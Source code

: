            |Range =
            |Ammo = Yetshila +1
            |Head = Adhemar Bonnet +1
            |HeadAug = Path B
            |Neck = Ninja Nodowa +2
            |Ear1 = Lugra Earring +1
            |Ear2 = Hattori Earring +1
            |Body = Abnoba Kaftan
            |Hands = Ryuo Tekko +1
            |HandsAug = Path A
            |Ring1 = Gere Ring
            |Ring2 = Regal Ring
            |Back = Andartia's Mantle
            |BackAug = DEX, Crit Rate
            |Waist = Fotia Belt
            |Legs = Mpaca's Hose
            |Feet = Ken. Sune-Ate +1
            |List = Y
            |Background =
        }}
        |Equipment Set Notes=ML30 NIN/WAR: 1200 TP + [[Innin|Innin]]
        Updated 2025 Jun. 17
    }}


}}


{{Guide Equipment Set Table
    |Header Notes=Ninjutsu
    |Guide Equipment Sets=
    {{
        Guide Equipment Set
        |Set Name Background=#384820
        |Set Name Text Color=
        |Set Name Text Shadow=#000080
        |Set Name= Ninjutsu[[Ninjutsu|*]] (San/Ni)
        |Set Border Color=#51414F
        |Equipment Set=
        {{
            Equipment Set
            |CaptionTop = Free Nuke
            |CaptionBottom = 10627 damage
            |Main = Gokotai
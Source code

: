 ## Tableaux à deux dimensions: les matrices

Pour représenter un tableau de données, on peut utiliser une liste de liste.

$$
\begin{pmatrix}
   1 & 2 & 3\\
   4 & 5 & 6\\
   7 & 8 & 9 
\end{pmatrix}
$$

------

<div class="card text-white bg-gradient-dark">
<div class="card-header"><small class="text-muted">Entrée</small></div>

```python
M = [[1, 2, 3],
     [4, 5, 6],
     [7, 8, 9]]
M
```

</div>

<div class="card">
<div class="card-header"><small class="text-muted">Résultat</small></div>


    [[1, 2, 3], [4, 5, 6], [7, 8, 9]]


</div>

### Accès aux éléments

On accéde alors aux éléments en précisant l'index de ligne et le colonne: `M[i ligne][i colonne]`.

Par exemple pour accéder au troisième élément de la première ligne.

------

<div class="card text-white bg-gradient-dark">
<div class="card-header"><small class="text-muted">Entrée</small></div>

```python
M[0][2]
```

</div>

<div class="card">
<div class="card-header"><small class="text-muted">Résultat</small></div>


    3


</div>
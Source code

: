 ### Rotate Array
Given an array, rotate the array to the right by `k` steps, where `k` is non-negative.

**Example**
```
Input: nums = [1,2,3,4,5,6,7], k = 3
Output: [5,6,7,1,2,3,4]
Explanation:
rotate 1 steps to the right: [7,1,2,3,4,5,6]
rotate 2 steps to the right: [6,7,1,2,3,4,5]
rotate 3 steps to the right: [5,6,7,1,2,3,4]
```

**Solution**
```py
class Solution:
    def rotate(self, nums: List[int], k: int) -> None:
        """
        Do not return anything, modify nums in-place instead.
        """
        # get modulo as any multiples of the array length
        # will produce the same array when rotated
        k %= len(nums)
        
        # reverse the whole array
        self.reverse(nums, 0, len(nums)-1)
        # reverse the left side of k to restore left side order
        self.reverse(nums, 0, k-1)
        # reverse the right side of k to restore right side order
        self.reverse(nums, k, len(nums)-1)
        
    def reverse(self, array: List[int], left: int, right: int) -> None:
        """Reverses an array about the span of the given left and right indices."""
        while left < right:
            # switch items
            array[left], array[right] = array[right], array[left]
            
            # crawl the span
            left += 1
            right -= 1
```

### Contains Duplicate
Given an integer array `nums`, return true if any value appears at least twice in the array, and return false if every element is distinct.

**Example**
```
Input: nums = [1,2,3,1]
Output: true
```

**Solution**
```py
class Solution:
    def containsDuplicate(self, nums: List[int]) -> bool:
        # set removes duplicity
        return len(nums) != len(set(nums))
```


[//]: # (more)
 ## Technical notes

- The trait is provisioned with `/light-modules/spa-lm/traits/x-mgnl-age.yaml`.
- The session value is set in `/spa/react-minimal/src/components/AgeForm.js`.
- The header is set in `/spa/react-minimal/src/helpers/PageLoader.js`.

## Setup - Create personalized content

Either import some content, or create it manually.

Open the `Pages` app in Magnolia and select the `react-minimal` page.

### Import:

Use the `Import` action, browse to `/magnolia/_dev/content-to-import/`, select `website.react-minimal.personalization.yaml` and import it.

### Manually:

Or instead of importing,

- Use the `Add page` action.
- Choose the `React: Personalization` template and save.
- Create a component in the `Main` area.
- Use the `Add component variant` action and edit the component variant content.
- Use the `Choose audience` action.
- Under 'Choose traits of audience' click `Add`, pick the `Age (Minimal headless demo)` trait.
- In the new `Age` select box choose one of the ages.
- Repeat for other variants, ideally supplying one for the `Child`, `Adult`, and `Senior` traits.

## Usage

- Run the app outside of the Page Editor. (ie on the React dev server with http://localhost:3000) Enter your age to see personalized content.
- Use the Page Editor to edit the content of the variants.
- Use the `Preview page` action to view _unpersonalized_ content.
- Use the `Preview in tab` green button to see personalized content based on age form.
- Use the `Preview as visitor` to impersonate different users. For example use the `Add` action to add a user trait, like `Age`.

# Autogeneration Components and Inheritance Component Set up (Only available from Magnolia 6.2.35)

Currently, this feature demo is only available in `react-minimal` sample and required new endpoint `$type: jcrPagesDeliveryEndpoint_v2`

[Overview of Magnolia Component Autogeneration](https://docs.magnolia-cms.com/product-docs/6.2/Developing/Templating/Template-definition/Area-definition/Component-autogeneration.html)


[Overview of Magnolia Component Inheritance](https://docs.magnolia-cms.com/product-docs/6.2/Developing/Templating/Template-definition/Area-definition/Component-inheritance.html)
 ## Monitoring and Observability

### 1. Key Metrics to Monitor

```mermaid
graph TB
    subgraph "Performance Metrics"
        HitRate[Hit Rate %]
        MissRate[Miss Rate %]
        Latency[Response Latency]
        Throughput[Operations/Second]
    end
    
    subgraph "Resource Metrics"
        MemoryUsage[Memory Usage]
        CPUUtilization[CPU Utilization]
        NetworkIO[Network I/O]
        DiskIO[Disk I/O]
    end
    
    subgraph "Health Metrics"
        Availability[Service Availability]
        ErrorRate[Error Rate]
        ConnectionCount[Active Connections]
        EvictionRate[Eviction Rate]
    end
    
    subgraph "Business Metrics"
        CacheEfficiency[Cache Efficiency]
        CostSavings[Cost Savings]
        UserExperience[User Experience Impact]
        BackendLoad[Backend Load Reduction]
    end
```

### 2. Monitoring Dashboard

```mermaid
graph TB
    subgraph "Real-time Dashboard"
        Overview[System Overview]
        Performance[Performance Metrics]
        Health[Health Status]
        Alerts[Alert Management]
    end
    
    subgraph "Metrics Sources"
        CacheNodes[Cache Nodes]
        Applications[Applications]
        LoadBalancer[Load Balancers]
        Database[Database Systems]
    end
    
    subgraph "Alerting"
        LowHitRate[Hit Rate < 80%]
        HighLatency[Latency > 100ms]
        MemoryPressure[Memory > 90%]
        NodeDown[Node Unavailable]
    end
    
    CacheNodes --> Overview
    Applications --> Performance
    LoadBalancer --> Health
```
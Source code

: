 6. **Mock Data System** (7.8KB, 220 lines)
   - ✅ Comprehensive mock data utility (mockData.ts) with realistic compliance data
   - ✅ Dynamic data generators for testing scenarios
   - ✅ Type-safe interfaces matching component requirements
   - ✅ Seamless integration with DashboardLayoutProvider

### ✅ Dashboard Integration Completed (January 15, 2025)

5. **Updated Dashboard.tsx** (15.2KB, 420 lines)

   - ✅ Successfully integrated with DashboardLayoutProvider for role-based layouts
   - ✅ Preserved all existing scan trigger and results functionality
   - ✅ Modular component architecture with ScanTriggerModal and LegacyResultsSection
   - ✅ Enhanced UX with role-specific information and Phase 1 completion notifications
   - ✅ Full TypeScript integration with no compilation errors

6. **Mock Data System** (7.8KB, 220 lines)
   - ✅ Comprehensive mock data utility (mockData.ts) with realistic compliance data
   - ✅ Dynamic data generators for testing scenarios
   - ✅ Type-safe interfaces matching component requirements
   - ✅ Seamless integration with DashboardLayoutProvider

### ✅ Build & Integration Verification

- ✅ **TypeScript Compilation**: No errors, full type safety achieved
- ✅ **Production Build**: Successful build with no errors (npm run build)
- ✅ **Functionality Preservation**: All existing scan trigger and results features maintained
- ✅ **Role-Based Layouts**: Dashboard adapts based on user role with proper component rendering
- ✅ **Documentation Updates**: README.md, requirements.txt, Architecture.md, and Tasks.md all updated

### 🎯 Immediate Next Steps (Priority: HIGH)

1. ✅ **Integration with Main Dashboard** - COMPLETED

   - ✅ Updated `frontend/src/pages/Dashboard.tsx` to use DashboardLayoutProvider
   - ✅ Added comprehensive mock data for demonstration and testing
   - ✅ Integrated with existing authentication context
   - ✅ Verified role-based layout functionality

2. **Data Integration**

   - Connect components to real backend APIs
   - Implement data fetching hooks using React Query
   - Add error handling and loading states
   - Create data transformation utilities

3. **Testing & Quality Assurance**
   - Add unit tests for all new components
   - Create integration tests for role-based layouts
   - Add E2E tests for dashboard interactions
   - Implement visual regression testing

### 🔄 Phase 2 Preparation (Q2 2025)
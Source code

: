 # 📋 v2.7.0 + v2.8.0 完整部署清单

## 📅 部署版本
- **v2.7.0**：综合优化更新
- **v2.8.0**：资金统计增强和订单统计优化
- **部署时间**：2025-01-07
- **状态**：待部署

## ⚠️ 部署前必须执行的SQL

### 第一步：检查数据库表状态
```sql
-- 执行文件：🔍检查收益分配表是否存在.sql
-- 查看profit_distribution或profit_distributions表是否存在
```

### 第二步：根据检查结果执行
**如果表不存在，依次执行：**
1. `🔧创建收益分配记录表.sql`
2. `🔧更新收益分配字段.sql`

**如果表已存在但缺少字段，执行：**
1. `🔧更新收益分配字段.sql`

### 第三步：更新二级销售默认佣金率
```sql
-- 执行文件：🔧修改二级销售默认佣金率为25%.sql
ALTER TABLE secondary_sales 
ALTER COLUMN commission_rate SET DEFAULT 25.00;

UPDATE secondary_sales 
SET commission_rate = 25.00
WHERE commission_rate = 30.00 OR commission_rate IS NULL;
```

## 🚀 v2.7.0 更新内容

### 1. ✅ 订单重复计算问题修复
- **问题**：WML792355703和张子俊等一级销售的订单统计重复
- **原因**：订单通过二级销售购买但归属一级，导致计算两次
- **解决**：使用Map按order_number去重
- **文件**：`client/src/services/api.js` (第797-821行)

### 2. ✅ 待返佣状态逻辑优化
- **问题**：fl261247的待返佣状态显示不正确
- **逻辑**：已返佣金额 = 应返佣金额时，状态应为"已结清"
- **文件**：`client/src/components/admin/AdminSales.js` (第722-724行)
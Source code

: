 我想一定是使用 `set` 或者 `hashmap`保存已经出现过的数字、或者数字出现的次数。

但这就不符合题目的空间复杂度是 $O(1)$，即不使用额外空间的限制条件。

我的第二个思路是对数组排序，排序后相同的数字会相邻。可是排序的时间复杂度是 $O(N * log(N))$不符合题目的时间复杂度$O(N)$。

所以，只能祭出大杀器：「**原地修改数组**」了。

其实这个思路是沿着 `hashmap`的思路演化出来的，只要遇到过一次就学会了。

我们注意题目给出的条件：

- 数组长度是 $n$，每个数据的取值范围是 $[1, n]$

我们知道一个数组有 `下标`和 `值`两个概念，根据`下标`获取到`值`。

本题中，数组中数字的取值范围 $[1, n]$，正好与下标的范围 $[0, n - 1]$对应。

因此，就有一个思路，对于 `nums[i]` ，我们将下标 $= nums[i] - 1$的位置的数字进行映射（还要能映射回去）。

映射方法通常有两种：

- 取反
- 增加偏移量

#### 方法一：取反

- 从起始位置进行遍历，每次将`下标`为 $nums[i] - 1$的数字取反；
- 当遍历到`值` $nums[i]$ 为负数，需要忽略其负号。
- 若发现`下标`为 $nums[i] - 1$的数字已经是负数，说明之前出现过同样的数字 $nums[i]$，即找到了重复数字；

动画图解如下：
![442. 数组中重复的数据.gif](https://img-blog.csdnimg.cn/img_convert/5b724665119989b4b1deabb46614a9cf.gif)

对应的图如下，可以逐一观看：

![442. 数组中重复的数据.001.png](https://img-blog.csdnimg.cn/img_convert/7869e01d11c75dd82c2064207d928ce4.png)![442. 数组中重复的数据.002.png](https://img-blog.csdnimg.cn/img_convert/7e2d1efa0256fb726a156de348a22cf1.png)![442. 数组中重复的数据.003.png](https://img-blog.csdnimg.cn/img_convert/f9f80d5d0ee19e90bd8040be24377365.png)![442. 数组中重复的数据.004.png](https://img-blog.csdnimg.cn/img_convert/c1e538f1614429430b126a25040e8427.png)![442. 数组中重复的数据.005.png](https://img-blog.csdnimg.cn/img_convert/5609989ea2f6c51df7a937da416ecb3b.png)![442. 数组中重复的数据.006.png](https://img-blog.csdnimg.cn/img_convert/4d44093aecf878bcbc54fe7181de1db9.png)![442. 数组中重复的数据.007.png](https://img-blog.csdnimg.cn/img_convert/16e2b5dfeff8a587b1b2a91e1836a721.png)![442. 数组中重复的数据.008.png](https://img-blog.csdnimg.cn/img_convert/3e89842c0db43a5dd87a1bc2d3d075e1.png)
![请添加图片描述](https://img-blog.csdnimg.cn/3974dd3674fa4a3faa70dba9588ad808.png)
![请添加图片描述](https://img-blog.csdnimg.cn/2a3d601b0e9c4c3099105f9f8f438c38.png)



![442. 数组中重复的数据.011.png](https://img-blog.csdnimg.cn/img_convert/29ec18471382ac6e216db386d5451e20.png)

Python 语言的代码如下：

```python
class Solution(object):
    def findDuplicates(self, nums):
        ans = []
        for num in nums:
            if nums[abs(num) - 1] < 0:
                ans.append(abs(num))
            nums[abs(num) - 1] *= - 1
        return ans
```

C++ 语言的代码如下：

* **Aim of the task**: Search the records for the word "existing". Copy each line where it appears.

* **Your solution**:
   - ✅ Preserved all existing scan trigger and results functionality
- ✅ **Functionality Preservation**: All existing scan trigger and results features maintained
   - ✅ Integrated with existing authentication context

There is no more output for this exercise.